Doentes urgentes no hospital de Santa Maria esperam mais de quatro horas

Os doentes considerados urgentes estão a aguardar mais de quatro horas para serem atendidos nas urgências do Hospital Santa Maria, em Lisboa, segundo dados atualizados ao final da tarde de hoje.

© D.R.

Às 18:00, havia 36 pessoas nas urgências do maior hospital do país a quem foi atribuída uma pulseira amarela após a triagem, o que significava tratar-se de uma situação “urgente” mas que estava a implicar um tempo médio de espera para atendimento de 4h34, segundo informação disponibilizada no site do Serviço Nacional de Saúde.

Outras cinco pessoas a quem foi atribuída hoje à tarde a pulseira laranja, o que significa tratar-se de uma situação “muito urgente”, estavam a aguardar 3h39m, em média, para serem atendidos.

Já as onze pessoas a quem foi atribuída a pulseira verde de “menos urgente” tinham pela frente um tempo de espera médio de 05h21.

Segundo uma ronda feita pela Lusa a alguns hospitais da cidade de Lisboa este era o caso mais complicado ao final da tarde de hoje.

No Hospital Beatriz Ângelo, em Loures, que chegou a ter tempos médios de espera superiores a dez horas, obrigando à ativação de um plano de contingência, está agora com a situação mais controlada, apesar de os tempos de espera continuarem acima do previsto.

Pouco antes das 18:00, segundo o site do SNS, as três pessoas que deram entrada nas urgências do hospital de Loures com situações “muito urgentes” esperavam, em média, 33 minutos.

Já os 37 casos considerados “urgentes” tinham um tempo médio de espera para serem atendidos de quatro horas e as 12 pessoas com situações clínicas “menos graves” estão a aguardar 1H44.

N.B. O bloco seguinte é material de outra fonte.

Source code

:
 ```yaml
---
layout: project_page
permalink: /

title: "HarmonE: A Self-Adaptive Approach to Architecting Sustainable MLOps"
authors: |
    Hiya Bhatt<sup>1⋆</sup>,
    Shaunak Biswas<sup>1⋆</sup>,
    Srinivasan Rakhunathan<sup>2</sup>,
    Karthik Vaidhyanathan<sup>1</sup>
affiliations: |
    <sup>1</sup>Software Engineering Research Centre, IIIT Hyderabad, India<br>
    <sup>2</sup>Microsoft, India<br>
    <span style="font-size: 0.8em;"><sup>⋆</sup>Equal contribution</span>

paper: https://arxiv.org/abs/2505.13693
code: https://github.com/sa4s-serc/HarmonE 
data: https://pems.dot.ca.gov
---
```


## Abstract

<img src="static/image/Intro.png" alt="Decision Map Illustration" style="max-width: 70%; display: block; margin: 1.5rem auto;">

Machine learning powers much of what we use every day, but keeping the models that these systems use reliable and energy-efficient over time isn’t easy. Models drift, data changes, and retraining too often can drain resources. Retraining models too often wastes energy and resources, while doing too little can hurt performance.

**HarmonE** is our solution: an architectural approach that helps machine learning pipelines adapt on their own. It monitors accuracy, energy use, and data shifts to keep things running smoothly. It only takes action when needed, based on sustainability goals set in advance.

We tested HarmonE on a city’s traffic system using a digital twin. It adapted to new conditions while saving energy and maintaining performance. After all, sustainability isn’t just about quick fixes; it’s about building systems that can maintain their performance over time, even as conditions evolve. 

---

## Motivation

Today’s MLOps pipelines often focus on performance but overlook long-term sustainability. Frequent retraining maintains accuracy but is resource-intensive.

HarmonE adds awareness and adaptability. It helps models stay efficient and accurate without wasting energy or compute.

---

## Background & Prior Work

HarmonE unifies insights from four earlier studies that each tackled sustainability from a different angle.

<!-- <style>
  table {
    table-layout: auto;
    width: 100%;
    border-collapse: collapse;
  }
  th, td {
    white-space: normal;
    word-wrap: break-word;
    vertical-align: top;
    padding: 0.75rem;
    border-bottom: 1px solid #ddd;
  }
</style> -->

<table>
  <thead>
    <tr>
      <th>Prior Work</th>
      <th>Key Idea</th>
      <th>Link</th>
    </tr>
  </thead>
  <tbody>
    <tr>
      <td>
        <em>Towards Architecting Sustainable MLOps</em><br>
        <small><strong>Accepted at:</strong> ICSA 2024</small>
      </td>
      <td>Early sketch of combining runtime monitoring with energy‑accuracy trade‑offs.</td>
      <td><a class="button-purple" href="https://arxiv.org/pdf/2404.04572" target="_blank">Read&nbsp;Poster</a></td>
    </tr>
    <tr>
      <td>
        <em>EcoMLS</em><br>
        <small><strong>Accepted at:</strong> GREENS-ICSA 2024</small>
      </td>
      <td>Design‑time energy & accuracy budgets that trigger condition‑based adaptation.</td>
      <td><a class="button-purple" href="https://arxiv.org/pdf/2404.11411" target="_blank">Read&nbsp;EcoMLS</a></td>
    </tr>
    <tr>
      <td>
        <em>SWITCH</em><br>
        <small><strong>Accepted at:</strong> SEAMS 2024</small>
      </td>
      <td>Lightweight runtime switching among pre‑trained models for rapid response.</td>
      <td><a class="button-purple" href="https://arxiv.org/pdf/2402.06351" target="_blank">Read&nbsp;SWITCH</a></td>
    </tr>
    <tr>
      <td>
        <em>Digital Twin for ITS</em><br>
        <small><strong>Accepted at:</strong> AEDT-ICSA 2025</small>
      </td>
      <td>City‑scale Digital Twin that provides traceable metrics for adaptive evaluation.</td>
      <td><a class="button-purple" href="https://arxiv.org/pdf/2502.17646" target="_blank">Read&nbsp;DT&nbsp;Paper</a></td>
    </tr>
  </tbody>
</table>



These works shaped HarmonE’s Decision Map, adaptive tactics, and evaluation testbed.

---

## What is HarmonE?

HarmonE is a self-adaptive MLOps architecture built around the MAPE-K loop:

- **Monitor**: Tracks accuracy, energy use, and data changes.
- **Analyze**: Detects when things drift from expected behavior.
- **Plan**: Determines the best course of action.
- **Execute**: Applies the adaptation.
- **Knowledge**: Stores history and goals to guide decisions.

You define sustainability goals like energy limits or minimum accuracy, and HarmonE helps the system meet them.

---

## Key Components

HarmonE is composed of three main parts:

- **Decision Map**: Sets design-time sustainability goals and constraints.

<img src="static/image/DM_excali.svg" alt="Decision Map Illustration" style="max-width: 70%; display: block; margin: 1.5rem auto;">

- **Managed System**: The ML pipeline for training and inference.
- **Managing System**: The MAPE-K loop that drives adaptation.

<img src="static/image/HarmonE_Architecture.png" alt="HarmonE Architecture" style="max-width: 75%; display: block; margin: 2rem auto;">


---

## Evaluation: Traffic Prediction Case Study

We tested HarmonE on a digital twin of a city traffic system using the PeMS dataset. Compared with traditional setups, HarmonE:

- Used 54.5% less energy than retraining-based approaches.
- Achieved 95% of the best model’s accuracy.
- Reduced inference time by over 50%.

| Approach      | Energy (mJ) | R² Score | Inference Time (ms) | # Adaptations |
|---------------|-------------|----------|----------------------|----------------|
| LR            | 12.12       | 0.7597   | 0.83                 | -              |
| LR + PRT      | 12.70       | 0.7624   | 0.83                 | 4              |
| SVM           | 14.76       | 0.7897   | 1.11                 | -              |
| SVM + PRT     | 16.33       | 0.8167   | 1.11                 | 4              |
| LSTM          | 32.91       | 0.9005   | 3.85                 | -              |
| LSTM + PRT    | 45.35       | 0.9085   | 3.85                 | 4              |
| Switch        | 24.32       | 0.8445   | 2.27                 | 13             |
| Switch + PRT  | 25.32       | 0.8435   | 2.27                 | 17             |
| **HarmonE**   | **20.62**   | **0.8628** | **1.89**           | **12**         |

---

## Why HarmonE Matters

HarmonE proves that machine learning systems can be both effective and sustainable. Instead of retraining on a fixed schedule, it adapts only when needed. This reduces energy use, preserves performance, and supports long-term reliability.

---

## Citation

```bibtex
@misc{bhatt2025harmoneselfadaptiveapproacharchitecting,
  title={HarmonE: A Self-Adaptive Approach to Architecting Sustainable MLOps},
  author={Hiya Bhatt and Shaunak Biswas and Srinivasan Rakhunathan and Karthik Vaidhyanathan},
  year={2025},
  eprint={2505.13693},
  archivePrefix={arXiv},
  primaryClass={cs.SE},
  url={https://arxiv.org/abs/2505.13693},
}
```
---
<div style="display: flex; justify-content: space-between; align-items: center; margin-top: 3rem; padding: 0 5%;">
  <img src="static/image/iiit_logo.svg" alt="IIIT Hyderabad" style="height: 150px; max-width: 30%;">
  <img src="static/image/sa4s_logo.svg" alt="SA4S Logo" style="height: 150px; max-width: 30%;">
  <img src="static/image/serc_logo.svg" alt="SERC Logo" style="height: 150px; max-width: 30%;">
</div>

O plano de contingência ativado no Hospital Beatriz Ângelo deverá manter-se ativo até, pelo menos, dia 13 de janeiro.

No centro, a situação está mais calma: Nos Hospitais da Universidade de Coimbra, por exemplo, o tempo médio de espera ao final da tarde de hoje era de 24 minutos para os casos muito urgentes, 1h35m para os 44 utentes considerados “urgentes” e 2h12 m para as sete pessoas a quem foi atribuída pulseira “menos urgente”.

Quando o enfermeiro considera que se trata de uma situação emergente (pulseira vermelha), o doente deve ser visto imediatamente. Seguem-se os casos considerados “muito urgentes” (pulseira laranja), que devem ser vistos nos dez minutos após a triagem, os casos urgentes que devem ser vistos dentro de uma hora e os “menos urgentes”, que podem ficar duas horas à espera, segundo a tabela disponibilizada também no site do SNS.

Já os casos não urgentes (pulseira azul) que chegam às urgências podem aguardar 240 minutos. A Triagem de Manchester avalia os doentes e atribui-lhes uma prioridade para a prestação de cuidados, que vai desde o emergente até ao não urgente.